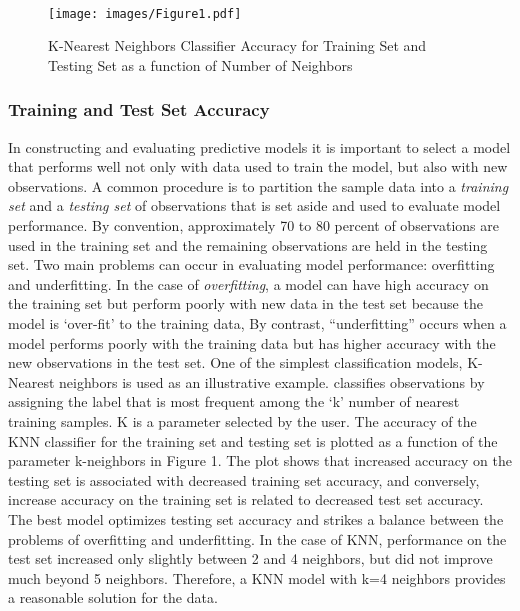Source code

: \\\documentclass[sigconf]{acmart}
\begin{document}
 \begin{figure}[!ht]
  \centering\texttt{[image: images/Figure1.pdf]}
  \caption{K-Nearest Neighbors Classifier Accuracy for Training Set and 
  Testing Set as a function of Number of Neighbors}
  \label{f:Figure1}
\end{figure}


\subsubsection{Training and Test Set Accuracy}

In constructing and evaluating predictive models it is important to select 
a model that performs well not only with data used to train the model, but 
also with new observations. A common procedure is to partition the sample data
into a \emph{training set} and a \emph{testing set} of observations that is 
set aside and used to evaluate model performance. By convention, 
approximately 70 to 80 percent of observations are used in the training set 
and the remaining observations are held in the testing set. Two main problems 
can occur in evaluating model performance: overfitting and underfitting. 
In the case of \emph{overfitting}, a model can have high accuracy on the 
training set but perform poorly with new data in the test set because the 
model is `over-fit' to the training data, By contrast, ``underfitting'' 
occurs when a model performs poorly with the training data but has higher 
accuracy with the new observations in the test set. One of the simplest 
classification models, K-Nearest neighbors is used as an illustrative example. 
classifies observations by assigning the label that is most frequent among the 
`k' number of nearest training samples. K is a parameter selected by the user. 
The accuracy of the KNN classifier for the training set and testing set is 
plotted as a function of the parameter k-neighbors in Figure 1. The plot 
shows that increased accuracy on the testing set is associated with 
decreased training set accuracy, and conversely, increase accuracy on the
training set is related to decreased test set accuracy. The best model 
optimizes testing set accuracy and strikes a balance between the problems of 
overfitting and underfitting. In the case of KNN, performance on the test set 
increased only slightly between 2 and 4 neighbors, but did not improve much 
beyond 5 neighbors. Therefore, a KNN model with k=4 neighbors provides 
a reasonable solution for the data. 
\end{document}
---
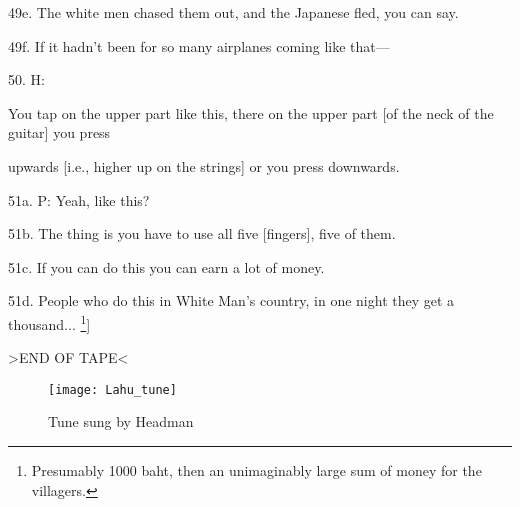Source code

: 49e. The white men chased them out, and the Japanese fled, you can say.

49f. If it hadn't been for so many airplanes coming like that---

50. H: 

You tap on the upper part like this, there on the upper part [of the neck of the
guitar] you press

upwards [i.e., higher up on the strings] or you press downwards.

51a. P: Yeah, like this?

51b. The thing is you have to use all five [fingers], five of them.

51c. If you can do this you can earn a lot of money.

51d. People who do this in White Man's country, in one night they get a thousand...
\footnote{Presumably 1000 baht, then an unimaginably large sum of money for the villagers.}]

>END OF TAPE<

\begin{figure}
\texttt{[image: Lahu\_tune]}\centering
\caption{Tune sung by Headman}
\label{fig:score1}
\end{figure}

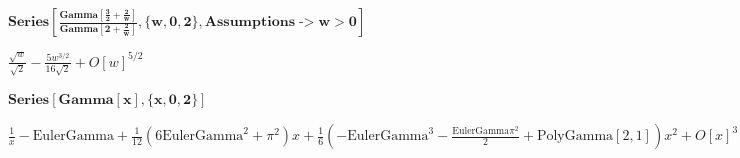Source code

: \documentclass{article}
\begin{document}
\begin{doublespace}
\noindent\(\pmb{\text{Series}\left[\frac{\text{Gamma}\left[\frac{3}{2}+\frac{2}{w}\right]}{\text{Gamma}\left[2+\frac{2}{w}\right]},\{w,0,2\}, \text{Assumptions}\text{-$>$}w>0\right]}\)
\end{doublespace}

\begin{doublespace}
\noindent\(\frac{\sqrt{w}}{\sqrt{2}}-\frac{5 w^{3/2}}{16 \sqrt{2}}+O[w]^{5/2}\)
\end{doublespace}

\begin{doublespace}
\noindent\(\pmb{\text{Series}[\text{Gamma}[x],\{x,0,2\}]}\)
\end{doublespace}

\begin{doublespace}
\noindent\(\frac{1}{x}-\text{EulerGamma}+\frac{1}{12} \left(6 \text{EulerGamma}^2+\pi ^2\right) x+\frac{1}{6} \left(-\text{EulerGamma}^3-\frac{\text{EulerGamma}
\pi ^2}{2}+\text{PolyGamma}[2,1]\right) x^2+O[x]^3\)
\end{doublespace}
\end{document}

Task instructions: What lines in the data above carry "label"? Return them all.

Result of this exercise:
  \label{f:Figure1}
classifies observations by assigning the label that is most frequent among the 
\label{fig:score1}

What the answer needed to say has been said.